How do I compare No Win No Fee solicitors?
Our claims team will be able to assess your claim and match you with an expert solicitor who specialises in your type of claim. You can rest assured that as Claims Management Company of the Year 2012, 2013 and 2015 we will provide you with the best service, our trust pilot score of 9 for our reviews is also testament to the many satisfied customers we work with.
Can I make a No Win No Fee claim for medical negligence?
Yes, in England and Wales. However, in Scotland there may be some cases in which No Win No Fee does not apply, and unfortunately in Northern Ireland you cannot claim for medical negligence on a No Win No Fee basis. Your solicitor will be able to discuss this further with you, and will answer any questions you have before you decide if you would like to proceed.
Can I make a No Win No Fee claim for a road traffic accident?
Yes, although the level of insurance you have may effect this (i.e. if you have legal cover). It is best to speak to one of our expert advisors, who will be able to assess your claim on its individual merits.
Does No Win No Fee apply to accidents at work?
Yes, if you were in an accident at work that was as a result of negligence, or was not your fault, you may have a No Win No Fee claim. Our advisors are expertly trained and will be able to assess this fully with you, before assigning you a specialist accident at work solicitor.

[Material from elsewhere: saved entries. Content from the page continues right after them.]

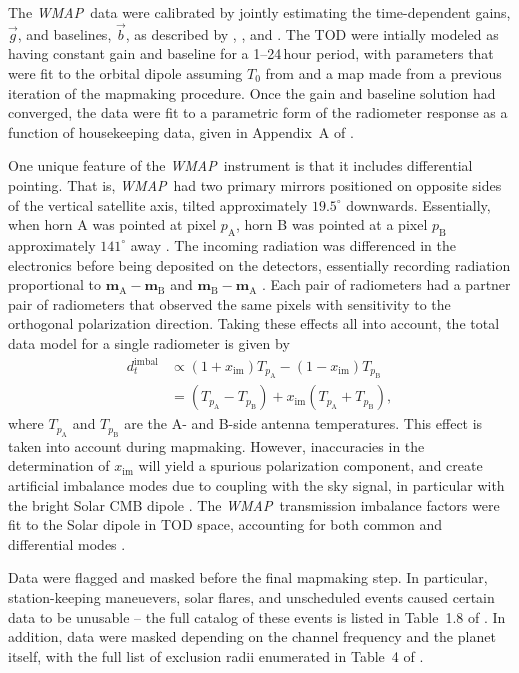 \documentclass[twocolumn]{../../common/aa}
\def\WMAP{\emph{WMAP}}
\newcommand{\A}[0]{\mathrm{A}}
\newcommand{\B}[0]{\mathrm{B}}
\newcommand{\bv}[0]{\vec{b}}
\newcommand{\g}[0]{\vec{g}}
\begin{document}
The \WMAP\ data were calibrated by jointly estimating the time-dependent gains, $\g$, and baselines, $\bv$, as described by \citet{hinshaw2007}, \citet{hinshaw2009}, and \citet{jarosik2010}.
The TOD were intially modeled as having
constant gain and baseline for a 1--24\,hour period, with parameters that were fit to the orbital
dipole assuming $T_0$ from \citet{mather:1999} and a map made from a previous
iteration of the mapmaking procedure. Once the gain and baseline solution had
converged, the data were fit to a parametric form of the radiometer response
as a function of housekeeping data, given in Appendix~A of \citet{wmapexsupp}.

One unique feature of the \WMAP\ instrument is that it includes differential pointing. That is, \WMAP\ had two primary mirrors positioned on opposite sides of the vertical satellite axis, tilted approximately $19.5^\circ$ downwards. Essentially, when horn A was pointed at pixel $p_\A$, horn B was pointed at a pixel $p_\B$ approximately $141^\circ$ away \citep{page2003:MAP}. The incoming radiation was differenced in the electronics before being deposited on the detectors, essentially recording radiation proportional to $\boldsymbol m_\A-\boldsymbol m_\B$ and $\boldsymbol m_\B-\boldsymbol m_\A$ \citep{jarosik2003:MAP}. Each pair of radiometers had a partner pair of radiometers that observed the same pixels with sensitivity to the orthogonal polarization direction. Taking these effects all into account, the total data model for a single radiometer is given by
\begin{align}
	d_t^\mathrm{imbal}&\propto (1+x_\mathrm{im})T_{p_\A}-(1-x_\mathrm{im})T_{p_\B}
	\\
	&=(T_{p_\A}-T_{p_\B})+x_\mathrm{im}(T_{p_\A}+T_{p_\B}),
\end{align}
where $T_{p_\A}$ and $T_{p_\B}$ are the A- and B-side antenna temperatures. This effect is taken into account during mapmaking. However, inaccuracies in the determination of $x_\mathrm{im}$ will yield a spurious polarization component, and create artificial imbalance modes due to coupling with the sky signal, in particular with the bright Solar CMB dipole \citep{jarosik2007}. The \WMAP\ transmission imbalance factors were fit to the Solar dipole in TOD space, accounting for both common and differential modes \citep{jarosik2003a,jarosik2007}.



Data were flagged and masked before the final mapmaking step. In particular, station-keeping maneuevers, solar flares, and unscheduled events caused certain data to be unusable -- the full catalog of these events is listed in Table~1.8 of \citet{wmapexsupp}. In addition, data were masked depending on the channel frequency and the planet itself, with the full list of exclusion radii enumerated in Table~4 of \citet{bennett2012}.
\end{document}
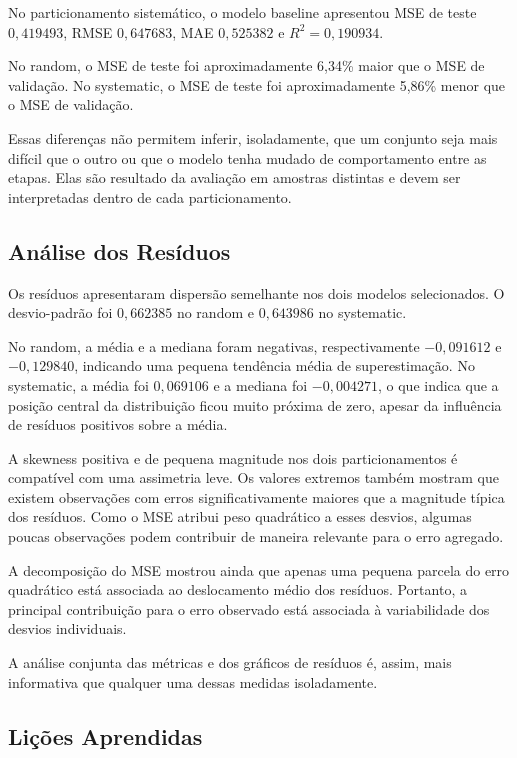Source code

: \documentclass[11pt,a4paper]{article}
\begin{document}
No particionamento sistemático, o modelo baseline apresentou MSE de
teste $0,419493$, RMSE $0,647683$, MAE $0,525382$ e
$R^2=0,190934$.

No random, o MSE de teste foi aproximadamente 6,34\% maior que o MSE de
validação. No systematic, o MSE de teste foi aproximadamente 5,86\%
menor que o MSE de validação.

Essas diferenças não permitem inferir, isoladamente, que um conjunto
seja mais difícil que o outro ou que o modelo tenha mudado de
comportamento entre as etapas. Elas são resultado da avaliação em
amostras distintas e devem ser interpretadas dentro de cada
particionamento.


\subsection{Análise dos Resíduos}

Os resíduos apresentaram dispersão semelhante nos dois modelos
selecionados. O desvio-padrão foi $0,662385$ no random e $0,643986$ no
systematic.

No random, a média e a mediana foram negativas, respectivamente
$-0,091612$ e $-0,129840$, indicando uma pequena tendência média de
superestimação. No systematic, a média foi $0,069106$ e a mediana foi
$-0,004271$, o que indica que a posição central da distribuição ficou
muito próxima de zero, apesar da influência de resíduos positivos sobre
a média.

A skewness positiva e de pequena magnitude nos dois particionamentos é
compatível com uma assimetria leve. Os valores extremos também mostram
que existem observações com erros significativamente maiores que a
magnitude típica dos resíduos. Como o MSE atribui peso quadrático a
esses desvios, algumas poucas observações podem contribuir de maneira
relevante para o erro agregado.

A decomposição do MSE mostrou ainda que apenas uma pequena parcela do
erro quadrático está associada ao deslocamento médio dos resíduos.
Portanto, a principal contribuição para o erro observado está
associada à variabilidade dos desvios individuais.

A análise conjunta das métricas e dos gráficos de resíduos é, assim,
mais informativa que qualquer uma dessas medidas isoladamente.


\subsection{Lições Aprendidas}
\end{document}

What are the rules for No Win No Fee in Northern Ireland?
You can still make a medical negligence or personal injury claim if you live in Northern Ireland, but there isn’t a No Win No Fee policy available.
However, we still will review your case for free and advise you on what claim we believe you can make in your circumstances, including the associated costs.
I’m making a claim in Scotland, what does it mean for me?
Personal injury claims in Scotland can be carried out using a No Win No Fee arrangement in the same manner as in England and Wales.
However, contingency fee agreements cannot be applied to medical negligence claims in Scotland. We are still happy to discuss your circumstances free of charge, and provide you with advice for your next steps.